THE INPUT:

+++

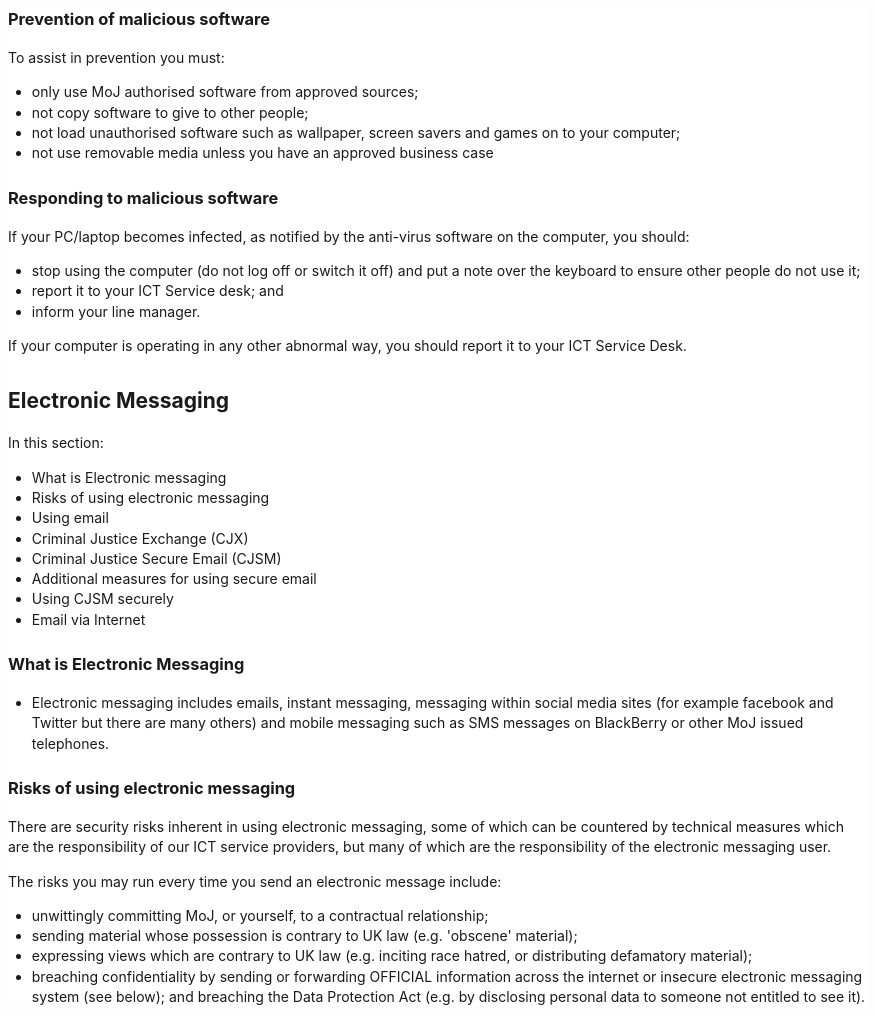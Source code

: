 ### Prevention of malicious software

To assist in prevention you must:

- only use MoJ authorised software from approved sources;
- not copy software to give to other people;
- not load unauthorised software such as wallpaper, screen savers and games on to your computer;
- not use removable media unless you have an approved business case

### Responding to malicious software

If your PC/laptop becomes infected, as notified by the anti-virus software on the computer, you should:

- stop using the computer (do not log off or switch it off) and put a note over the keyboard to ensure other people do not use it;
- report it to your ICT Service desk; and
- inform your line manager.

If your computer is operating in any other abnormal way, you should report it to your ICT Service Desk.

<a id="electronic-messaging"></a>

## Electronic Messaging

In this section:

- What is Electronic messaging
- Risks of using electronic messaging
- Using email
- Criminal Justice Exchange (CJX)
- Criminal Justice Secure Email (CJSM)
- Additional measures for using secure email
- Using CJSM securely
- Email via Internet

### What is Electronic Messaging

- Electronic messaging includes emails, instant messaging, messaging within social media sites (for example facebook and Twitter but there are many others) and mobile messaging such as SMS messages on BlackBerry or other MoJ issued telephones.

### Risks of using electronic messaging

There are security risks inherent in using electronic messaging, some of which can be countered by technical measures which are the responsibility of our ICT service providers, but many of which are the responsibility of the electronic messaging user.

The risks you may run every time you send an electronic message include:

- unwittingly committing MoJ, or yourself, to a contractual relationship;
- sending material whose possession is contrary to UK law (e.g. 'obscene' material);
- expressing views which are contrary to UK law (e.g. inciting race hatred, or distributing defamatory material);
- breaching confidentiality by sending or forwarding OFFICIAL information across the internet or insecure electronic messaging system (see below); and breaching the Data Protection Act (e.g. by disclosing personal data to someone not entitled to see it).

+++

THE TASK:
A single integer is the expected output: the number of lines in the data that include the word "computer".

SOLUTION FOR THIS TASK:
4